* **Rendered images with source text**
*** Begin section ***

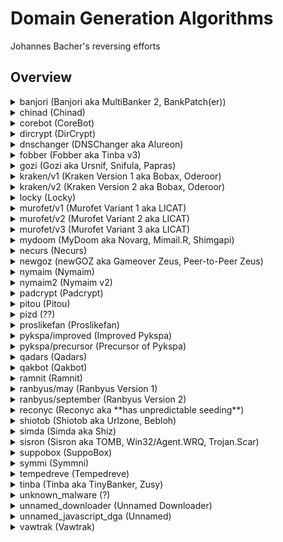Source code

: # Domain Generation Algorithms 
Johannes Bacher's reversing efforts 

## Overview

<details><summary>banjori (Banjori aka MultiBanker 2, BankPatch(er))</summary>

### Links
- [http://johannesbader.ch/2015/02/the-dga-of-banjori/](http://johannesbader.ch/2015/02/the-dga-of-banjori/)

### Example Domains
- earnestnessbiophysicalohax.com
- kwtoestnessbiophysicalohax.com
- rvcxestnessbiophysicalohax.com
- hjbtestnessbiophysicalohax.com
- txmoestnessbiophysicalohax.com
- agekestnessbiophysicalohax.com
- dbzwestnessbiophysicalohax.com
- sgjxestnessbiophysicalohax.com
- igjyestnessbiophysicalohax.com
- zxahestnessbiophysicalohax.com
</details>


<details><summary>chinad (Chinad)</summary>

### Links
- [https://github.com/360netlab/DGA/issues/1](https://github.com/360netlab/DGA/issues/1)

### Example Domains
- 8f6bacmw30xxv6sc.cn
- 486txu3yjly0xcmz.ru
- xmi6x8zg9rkanmyo.info
- spy1jhdbmvt2ueva.net
- evybt5gtf2tprvbi.info
- 7qbys97e3pcw262c.info
- kz89iy97c7n7vbur.biz
- zmkvvlsvkbffnuez.ru
- tr1yy6lxtry1gsts.biz
- mfq6uwq3p2hvc8zn.cn
</details>


<details><summary>corebot (CoreBot)</summary>

### Links
- [https://johannesbader.ch/2015/09/the-dga-of-corebot/](https://johannesbader.ch/2015/09/the-dga-of-corebot/)

### Example Domains
- lkhylm0mhyfuhg.ddns.net
- s63234wluv5v365bwp5.ddns.net
- afe6mfy23xcxgfa.ddns.net
- 7rsl1f34sfq0oj3jwvmfa6c.ddns.net
- ir7l3po0gjy8ypqjm8o.ddns.net
- 3lgrupwdivsfm2w4kng2iha.ddns.net
- i8a0q2wdu8otulkfylo2gdq.ddns.net
- kh1her76avy0qnelivijwd1.ddns.net
- ubgp1f1han7lu410eh5.ddns.net
- uliry8knadmpmdm4wti6oro.ddns.net
</details>


<details><summary>dircrypt (DirCrypt)</summary>

### Links
- [http://johannesbader.ch/2015/03/the-dga-of-dircrypt/](http://johannesbader.ch/2015/03/the-dga-of-dircrypt/)

### Example Domains
- rauggyguyp.com
- llullzza.com
- mluztamhnngwgh.com
- mycojenxktsmozzthdv.com
- inbxvqkegoyapgv.com
- furiararji.com
- zrkdvzjhse.com
- wyuhdsdttczd.com
- hpaxgpkteomjaxywwelr.com
- mydojltbqjnwailyyoa.com
</details>


<details><summary>dnschanger (DNSChanger aka Alureon)</summary>

### Links
- [https://johannesbader.ch/2016/01/the-dga-in-alureon-dnschanger/](https://johannesbader.ch/2016/01/the-dga-in-alureon-dnschanger/)

### Example Domains
- aktklyvbiu.com
- zgimjzlnrl.com
- tcfejerekw.com
- tfaunnjmxt.com
- ydvlfpkguw.com
</details>


<details><summary>fobber (Fobber aka Tinba v3)</summary>

### Example Domains
- vhkintjtksyxgjrzz.net
- btpnxlsfdqbhzazyx.net
- ukfmknjdenthvktgc.net
- qupxsrhrmuoinqrit.net
- gjsbydmrpfzsmnfiu.net
- indpstqbetcpcqprx.net
- gwrdmhyjfcpcutmhp.net
- bwnzcyypcbmnlpfsw.net
- twkpwfuecvvzcincq.net
- pdwfuxgnahmgsxhit.net
</details>


<details><summary>gozi (Gozi aka Ursnif, Snifula, Papras)</summary>

### Links
- [http://www.govcert.admin.ch/blog/18/gozi-isfb-when-a-bug-really-is-a-feature](http://www.govcert.admin.ch/blog/18/gozi-isfb-when-a-bug-really-is-a-feature)

### Example Domains
- quodpresidentemaxsagit.com
- pertantumfitusu.com
- indulgentiarumlicet.com
- moriblasphemianegocii.com
- ptribueretnossetnonin.com
- nonsicordinario.com
- svivacpecunias.com
- inestimabiler.com
- ulpurgatoriopetrum.com
- papacricognitisipro.com
</details>


<details><summary>kraken/v1 (Kraken Version 1 aka Bobax, Oderoor)</summary>

### Links
- [https://johannesbader.ch/2015/12/krakens-two-domain-generation-algorithms/](https://johannesbader.ch/2015/12/krakens-two-domain-generation-algorithms/)

### Example Domains
- ibbwnhgh.mooo.com
- rbqdxflojkj.mooo.com
- smhburg.dyndns.org
- bltjhzqp.dyndns.org
- clwafrfuuxq.yi.org
- cffxugijxn.yi.org
- ivxcxbj.dynserv.com
- etllejr.dynserv.com
- otpxmk.mooo.com
- ejfjyd.mooo.com
</details>


<details><summary>kraken/v2 (Kraken Version 2 aka Bobax, Oderoor)</summary>

### Links
- [https://johannesbader.ch/2015/12/krakens-two-domain-generation-algorithms/](https://johannesbader.ch/2015/12/krakens-two-domain-generation-algorithms/)

### Example Domains
- xpdbwuimwag.com
- nwpegpjtx.com
- smmyuhxlt.net
- xjvyvnzivvt.net
- lvctmusxcyz.tv
- lvctmusxcyz.tv
- cjuszcfwo.cc
- egbmbdey.cc
- wjxaprgne.com
- vxbuggxhrgi.com
</details>


<details><summary>locky (Locky)</summary>

### Links
- [https://blogs.forcepoint.com/security-labs/lockys-new-dga-seeding-new-domains](https://blogs.forcepoint.com/security-labs/lockys-new-dga-seeding-new-domains)

### Example Domains
- gegjiimqmlgtdmk.tf
- pccibcjncnhjn.yt
- rddipikmrap.us
- mmhmkqfc.be
- vkcims.pm
- qtysmobytagnrv.it
- suhpqiumpjsv.ru
- cscffbwbhs.uk
</details>


<details><summary>murofet/v1 (Murofet Variant 1 aka LICAT)</summary>

### Links
- [https://johannesbader.ch/2015/09/three-variants-of-murofets-dga/](https://johannesbader.ch/2015/09/three-variants-of-murofets-dga/)

### Example Domains
- giywswshrgxcvoqgvrkthmfa.ru
- xaiqpbprgymbvrwmzgiyprgdsk.com
- amgqgularpzxeapztxenbx.net
- pfscijbmthyfiyjgergugtkbqyh.org
- xglfcmsgorvwfilhmzlcxxvkfege.info
- rcteqwkequojntibvfyfaluwh.biz
- mjfqylbiaunffuaeunzdqdwscu.ru
- qobeylpxgpfknlptukyddqvklztg.com
- rgwgizukficdgetwsxovtcknwkfm.info
- betgyaeswxorwcvsdezdupbmb.org
</details>


<details><summary>murofet/v2 (Murofet Variant 2 aka LICAT)</summary>

### Links
- [https://johannesbader.ch/2015/09/three-variants-of-murofets-dga/](https://johannesbader.ch/2015/09/three-variants-of-murofets-dga/)

### Example Domains
- cmqvvxtppnibli.biz
- cmqvvxtppnibli.com
- rloqpoiongsuwyq.net
- rloqpoiongsuwyq.org
- zsophzovtfor.info
- zsophzovtfor.biz
- nlifthjnbgnfweq.org
- nlifthjnbgnfweq.com
- hykpttqsxsmvkoc.info
- hykpttqsxsmvkoc.org
</details>


<details><summary>murofet/v3 (Murofet Variant 3 aka LICAT)</summary>

### Links
- [https://johannesbader.ch/2015/09/three-variants-of-murofets-dga/](https://johannesbader.ch/2015/09/three-variants-of-murofets-dga/)

### Example Domains
- nxlya47huo61czerb18o51e11d30i55gycwe31lx.ru
- jwdzptm69p62izcve41f22k37oyj16g63fqote11.com
- p42p52nvd50izkqazaqe21lvo21pycqotp22e61.net
- b28n40i25b68gte41o61dwc19htc29jwgxiqfzbr.org
- ktirhsn50kzc49b58cyf32fwh14h64dzgxiqcz.info
- bre41hvc29kri15ewpwdsazjyn40p52kwe21gw.biz
- n30mwhsoxfqe51j56lunsg13o11hyd60ewf52nu.ru
- hvcsjxd20mzm29d40nznunta27c29kyi55fun50.com
- nzosg13oymzg63ntpxaro51btkvfyoshrk27.info
- czfsn20exg53nzcqcrg43exf62b28p22pyd50lu.org
</details>


<details><summary>mydoom (MyDoom aka Novarg, Mimail.R, Shimgapi)</summary>

### Example Domains
- qehspqnmrn.info
- mmahaesqar.in
- pwprhhnqqn.in
- mrspmramrn.in
- arphansaqh.com
- hrhspsrenn.net
- aepaaemrmn.com
- wsaehwmnms.in
- arwrseqssh.com
- ewamspqwha.ws
</details>


<details><summary>necurs (Necurs)</summary>

### Links
- [http://johannesbader.ch/2015/02/the-dgas-of-necurs/](http://johannesbader.ch/2015/02/the-dgas-of-necurs/)

### Example Domains
- nccojqvabqvkiwhj.mx
- hoedwwwywnmmbi.ac
- aeaeneaoinf.mu
- ccecggc.us
- mfffpmgtplxbyagbtegh.com
- thlxuwnadtdtsm.biz
- edkomqpeufjyafccj.in
- mxomklaqau.pw
- nvutiptwteltin.tv
- nhysbiomr.ir
</details>


<details><summary>newgoz (newGOZ aka Gameover Zeus, Peer-to-Peer Zeus)</summary>

### Links
- [https://johannesbader.ch/2014/12/the-dga-of-newgoz/](https://johannesbader.ch/2014/12/the-dga-of-newgoz/)

### Example Domains
- xzz3ug32bale1uo60y7xj6rge.com
- 1hyzmw3l2phycet88hzr2do34.net
- 2ppq821cfem5m1mdua46pxg7bj.biz
- unlm9w9l8upy1kdde0kba7ktf.org
- 1ixhw3p1ncr3cf1pjfrpz14n1u0e.com
- 1o460ktpdhna1k0lk3ecwujxn.net
- 183t0wjzlthe51wigptk4rl29.org
- 1i3ux5a1hj6ndqejmxone45g0v.net
- 5mcdp71mbutpb1tglu0s4p0lrf.com
- n3i5yn19w82vmmpxv1k1l4xrjg.org
</details>


<details><summary>nymaim (Nymaim)</summary>

### Example Domains
- oftbpec.com
- lotmpwyk.info
- seikpwq.info
- bcfatyltdvp.info
- rfwstgy.com
- hokybhnf.biz
- evlovrxuw.net
- mtzpbzbfvy.info
- hacckgiakhl.com
- mosmeuw.net
</details>


<details><summary>nymaim2 (Nymaim v2)</summary>

### Links
- [https://johannesbader.ch/2018/04/the-new-domain-generation-algorithm-of-nymaim/](https://johannesbader.ch/2018/04/the-new-domain-generation-algorithm-of-nymaim/)

### Example Domains
- surfaces-drawing.com
- shaft-criterion.cc
- stops-hash.id
- unitsknowledge.com
- wiredgraph.tm
- timelydesignation.co
- stablelikely.ch
- stainless-loan.lk
- wagon-documents.sc
- trainerprocessors.tk
</details>


<details><summary>padcrypt (Padcrypt)</summary>

### Links
- [http://johannesbader.ch/2016/03/the-dga-of-padcrypt/](http://johannesbader.ch/2016/03/the-dga-of-padcrypt/)

### Example Domains
- elkfcfnacacmofdf.com
- mkmeeefncfnfdmbm.de
- ffcdcnbmmnaeddcd.com
- ddkfodnaadmbmofo.co.uk
- efneboaodnmbecoa.co
- bafomkfalcfcdkom.info
- onlmcddadnacfclc.com
- dcfmddfbobkmafma.com
- lmmfdccmnnfnmfdl.co
- kcknconmceeemlnm.com
</details>


<details><summary>pitou (Pitou)</summary>

### Links
- [https://johannesbader.ch/2019/07/the-dga-of-pitou/](https://johannesbader.ch/2019/07/the-dga-of-pitou/)

### Example Domains
- --------------+
- koohoavab.net |
- koohoavac.net |
- koohoavad.net |
- koohoavaf.net |
- koohoavag.net |
- koohoavah.net |
- koohoavaj.net |
- koohoavak.net |
- koohoaval.net |
</details>


<details><summary>pizd (??)</summary>

### Links
- [https://blog.avast.com/2013/06/18/your-facebook-connection-is-now-secured/](https://blog.avast.com/2013/06/18/your-facebook-connection-is-now-secured/)

### Example Domains
- difficultnearly.net
- dollarnearly.net
- difficultpossible.net
- dollarpossible.net
- eearlynation.net
- escapenation.net
- eearlypleasure.net
- escapepleasure.net
- eearlynearly.net
- escapenearly.net
</details>


<details><summary>proslikefan (Proslikefan)</summary>

### Links
- [https://johannesbader.ch/2016/06/proslikefan/](https://johannesbader.ch/2016/06/proslikefan/)

### Example Domains
- flarvcpk.eu
- stjneohiod.biz
- vcevvkc.se
- qylptiin.info
- bsvisbttr.com
- hjiknr.net
- arpeiezki.org
- gobqca.ru
- tivqfahrmxdl.in
- smutloo.name
</details>


<details><summary>pykspa/improved (Improved Pykspa)</summary>

### Links
- [http://johannesbader.ch/2015/03/the-dga-of-pykspa/](http://johannesbader.ch/2015/03/the-dga-of-pykspa/)

### Example Domains
- uammskmq.org
- jqplflktas.info
- rybwtr.net
- uyznvxlof.info
- gakcmqiw.com
- wewsvat.net
- owhadwkskevw.net
- nkndlzhjgrpc.info
- isypszqe.net
- joebbaamoyt.info
</details>


<details><summary>pykspa/precursor (Precursor of Pykspa)</summary>

### Links
- [http://johannesbader.ch/2015/07/pykspas-inferior-dga-version/](http://johannesbader.ch/2015/07/pykspas-inferior-dga-version/)

### Example Domains
- llfwhgn.com
- guqqkaiq.biz
- wctymo.net
- lovfjsfox.com
- oruhbanansnan.cc
- mkncjk.biz
- yunonsuiwcymao.net
- yxpojufqbex.com
- qhxgzufqbex.cc
- yywiywiq.biz
</details>


<details><summary>qadars (Qadars)</summary>

### Links
- [https://www.johannesbader.ch/2016/04/the-dga-of-qadars/](https://www.johannesbader.ch/2016/04/the-dga-of-qadars/)

### Example Domains
- jk9enwhansl2.org
- sdqfodmf81m7.net
- 5uro1uzspejk.net
- ub4hinsduf0p.net
- zs9ijo1er81u.com
- 0t67c5arw9yf.net
- lev41encha38.net
- 67k1q3c1mr8x.org
- 7w1yf49irk5m.net
- gdunwhq7s9qb.org
</details>


<details><summary>qakbot (Qakbot)</summary>

### Links
- [https://johannesbader.ch/2016/02/the-dga-of-qakbot/](https://johannesbader.ch/2016/02/the-dga-of-qakbot/)

### Example Domains
- bqkrtxgkmriwsiwcngtivpx.info
- jdtmfupdyueqeldvhsjzdvzob.net
- guhmpoxzivhba.com
- nqqxqhuacaqhzurde.org
- lgqsqgpqzijwid.info
- ykolyecdcyk.biz
- ztvflnxqzpxvpfobv.biz
- zqrmkpivrbxccawozqwqpfzh.org
- iqyqwhntrxfeq.org
- ftadkbomxlnsib.info
</details>


<details><summary>ramnit (Ramnit)</summary>

### Links
- [https://johannesbader.ch/2014/12/the-dga-of-ramnit/](https://johannesbader.ch/2014/12/the-dga-of-ramnit/)

### Example Domains
- knpqxlxcwtlvgrdyhd.com
- nvlyffua.com
- hgyudheedieibxy.com
- anrylixwcbnjopdd.com
- vrndmdrdrjoff.com
- jhghrlufoh.com
- tqjhvylf.com
- hufqifjq.com
- itktxexjghvvxa.com
- ppyblaohb.com
</details>


<details><summary>ranbyus/may (Ranbyus Version 1)</summary>

### Links
- [http://johannesbader.ch/2015/05/the-dga-of-ranbyus/](http://johannesbader.ch/2015/05/the-dga-of-ranbyus/)

### Example Domains
- ikwoqkwuajpbyx.com
- niukpdrluwlfox.pw
- rcnxisuibbadng.in
- wbqtidjvsdiwee.me
- jrdyumcieyipnv.cc
- yvyfwikedfxitk.su
- tviurcntxylxnj.tw
- lycyrvfcemepfm.net
- epddeukdimbpft.com
- trbhxhmbsikoaq.pw
</details>


<details><summary>ranbyus/september (Ranbyus Version 2)</summary>

### Links
- [http://johannesbader.ch/2015/09/ranbyuss-dga-revisited/](http://johannesbader.ch/2015/09/ranbyuss-dga-revisited/)

### Example Domains
- jxbdxeyxttdmcjagi.me
- iqmadgybfhnrssadm.cc
- gdoldaognceaedkke.su
- jnbnyrmxmpblfgstk.tw
- ucjetnyaitygjidva.net
- jejocqwtcbtuymvao.com
- stuctjsqfxghcesyw.pw
- gfidctymbxiaqyuyk.in
- ojrqwrlhesfshawva.me
- bqjqvwwjirftwkjel.cc
</details>


<details><summary>reconyc (Reconyc aka **has unpredictable seeding**)</summary>

### Example Domains
- E5zHail0Mw.com
- gabbvK2o6s.com
- CumpP2A4d7.com
- 5eswmwNQyF.com
- lExfSzyuwP.com
- JZpESGsPFF.com
- UmIaRnijeT.com
- sHr0xE9Idm.com
- nYcEX7wlCF.com
- VCiZNQXwpO.com
</details>


<details><summary>shiotob (Shiotob aka Urlzone, Bebloh)</summary>

### Links
- [https://johannesbader.ch/2015/01/the-dga-of-shiotob/](https://johannesbader.ch/2015/01/the-dga-of-shiotob/)

### Example Domains
- wtipubctwiekhir.net
- rwmu35avqo12tqc.com
- rskb5bsfhm2fk5h.net
- rbp9pprrxgflut9.com
- zzxeyzgy45yy2a.net
- e3oa4wglvd21xa.com
- mqmq1hvmtxzjv.net
- pd4o4wu24vimn.com
- tlmrzvpbpsqsb.net
- pbmnz59uzndpo.com
</details>


<details><summary>simda (Simda aka Shiz)</summary>

### Links
- [http://johannesbader.ch/2015/03/the-dga-of-simda-shiz/](http://johannesbader.ch/2015/03/the-dga-of-simda-shiz/)

### Example Domains
- gatyfus.com
- lyvyxor.com
- vojyqem.com
- qetyfuv.com
- puvyxil.com
- gahyqah.com
- lyryfyd.com
- vocyzit.com
- qegyqaq.com
- purydyv.com
</details>


<details><summary>sisron (Sisron aka TOMB, Win32/Agent.WRQ, Trojan.Scar)</summary>

### Links
- [https://www.johannesbader.ch/2016/06/the-dga-of-sisron/](https://www.johannesbader.ch/2016/06/the-dga-of-sisron/)

### Example Domains
- mdiwnjiwmtya.com
- mdewnjiwmtya.com
- mzewntiwmtya.com
- mzawntiwmtya.com
- mjkwntiwmtya.com
- mjgwntiwmtya.com
- mjcwntiwmtya.com
- mjywntiwmtya.com
- mjuwntiwmtya.com
- mjqwntiwmtya.com
</details>


<details><summary>suppobox (SuppoBox)</summary>

### Links
- [http://www.rsaconference.com/writable/presentations/file_upload/br-r01-end-to-end-analysis-of-a-domain-generating-algorithm-malware-family.pdf](http://www.rsaconference.com/writable/presentations/file_upload/br-r01-end-to-end-analysis-of-a-domain-generating-algorithm-malware-family.pdf)

### Example Domains
- journey
- destroy
- against
- night
- within
- effort
- street
- better
- husband
- little
</details>


<details><summary>symmi (Symmni)</summary>

### Links
- [http://johannesbader.ch/2015/01/the-dga-of-symmi/](http://johannesbader.ch/2015/01/the-dga-of-symmi/)

### Example Domains
- ogovugtuipawi.ddns.net
- afowkaupbabe.ddns.net
- ipkureleakm.ddns.net
- hegiruqo.ddns.net
- luimreim.ddns.net
- tiakqukoahuvu.ddns.net
- loelkuanduur.ddns.net
- agdehukoev.ddns.net
- giagkuekorla.ddns.net
- leufiroqipomu.ddns.net
</details>


<details><summary>tempedreve (Tempedreve)</summary>

### Links
- [https://github.com/baderj/domain_generation_algorithms/tree/master/tempedreve/images](https://github.com/baderj/domain_generation_algorithms/tree/master/tempedreve/images)

### Example Domains
- dlbebsga.net
- enqbgrmt.com
- xjlwpfnk.info
- ebabkjcx.org
- hvisietg.net
- svyjglen.com
- glknxfgq.info
- adoduloh.org
- jgrxrxwh.net
- ctmrgbmz.com
</details>


<details><summary>tinba (Tinba aka TinyBanker, Zusy)</summary>

### Links
- [http://johannesbader.ch/2015/04/new-top-level-domains-for-tinbas-dga/](http://johannesbader.ch/2015/04/new-top-level-domains-for-tinbas-dga/)

### Example Domains
- blackfreeqazyio.cc
- nvfowikhevmy.com
- nvfowikhevmy.net
- nvfowikhevmy.in
- nvfowikhevmy.ru
- sjhuqlwrqhqx.com
- sjhuqlwrqhqx.net
- sjhuqlwrqhqx.in
- sjhuqlwrqhqx.ru
- pxqgonyogeee.com
</details>


<details><summary>unknown_malware (?)</summary>

### Example Domains
- albdfhln.com
- alcgkown.com
- aldjpvqt.com
- alemuown.com
- alfpmrnq.org
- algspvqt.org
- alhvrytw.org
- aliyuown.org
- aljnwpyo.org
- alkpmrnq.net
</details>


<details><summary>unnamed_downloader (Unnamed Downloader)</summary>

### Example Domains
- ddknt.github.io
- ddktn.github.io
- ddnkt.github.io
- ddntk.github.io
- ddtkn.github.io
- ddtnk.github.io
- dkdnt.github.io
- dkdtn.github.io
- dkndt.github.io
- dkntd.github.io
</details>


<details><summary>unnamed_javascript_dga (Unnamed)</summary>

### Links
- [https://johannesbader.ch/2015/11/a-javascript-based-dga/](https://johannesbader.ch/2015/11/a-javascript-based-dga/)

### Example Domains
- rxxeqcoy.cc
- kmymbyzd.co
- cfukbzbmg.eu
- sblwtafc.cc
- lqdoacat.co
- dplmjcjic.eu
- ttukaiwjdx.cc
- meimklqh.co
- enmxqcxhtl.eu
- unmias.cc
</details>


<details><summary>vawtrak (Vawtrak)</summary>

### Links
- [http://www.threatgeek.com/2016/11/vawtrak-dga-round-2.html](http://www.threatgeek.com/2016/11/vawtrak-dga-round-2.html)

### Example Domains
- usahwutle.com
- folocnam.com
- awumsah.com
- edorwufli.com
- misocgutlah.com
- edarwotda.com
- melarwetdic.com
- usucnitdohg.com
- regomseh.com
- osicnumd.com
</details>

*** End section ***

* **HOW TO COMPLETE THIS TASK**
Take the lines from the one containing "- usahwutle.com" through the final line of the entries above, and set them down exactly, with nothing added.

* **ANSWER**
- usahwutle.com
- folocnam.com
- awumsah.com
- edorwufli.com
- misocgutlah.com
- edarwotda.com
- melarwetdic.com
- usucnitdohg.com
- regomseh.com
- osicnumd.com
</details>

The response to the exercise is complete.